Segment Start: RECORDS TO USE

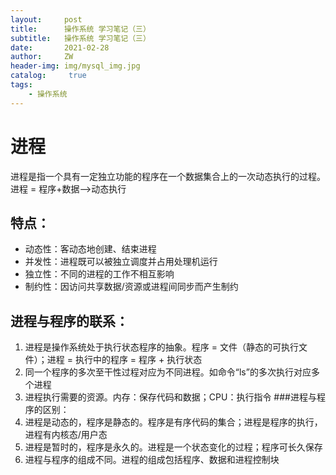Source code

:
 ```yaml
---
layout:     post
title:      操作系统 学习笔记（三）
subtitle:   操作系统 学习笔记（三）
date:       2021-02-28
author:     ZW
header-img: img/mysql_img.jpg
catalog: 	 true
tags:
    - 操作系统
---
```



# 进程
进程是指一个具有一定独立功能的程序在一个数据集合上的一次动态执行的过程。
进程 =  程序+数据——>动态执行

## 特点：
* 动态性：客动态地创建、结束进程
* 并发性：进程既可以被独立调度并占用处理机运行
* 独立性：不同的进程的工作不相互影响
* 制约性：因访问共享数据/资源或进程间同步而产生制约

## 进程与程序的联系：
1. 进程是操作系统处于执行状态程序的抽象。程序 = 文件（静态的可执行文件）；进程 = 执行中的程序 = 程序 + 执行状态
2. 同一个程序的多次至干性过程对应为不同进程。如命令“ls”的多次执行对应多个进程
3. 进程执行需要的资源。内存：保存代码和数据；CPU：执行指令
###进程与程序的区别：
1. 进程是动态的，程序是静态的。程序是有序代码的集合；进程是程序的执行，进程有内核态/用户态
2. 进程是暂时的，程序是永久的。进程是一个状态变化的过程；程序可长久保存
3. 进程与程序的组成不同。进程的组成包括程序、数据和进程控制块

Segment End: RECORDS TO USE

### YOUR OBJECTIVE:
Each line in the data that holds the string "学习笔记" should be found and copied.

### YOUR SOLUTION:
title:      操作系统 学习笔记（三）
subtitle:   操作系统 学习笔记（三）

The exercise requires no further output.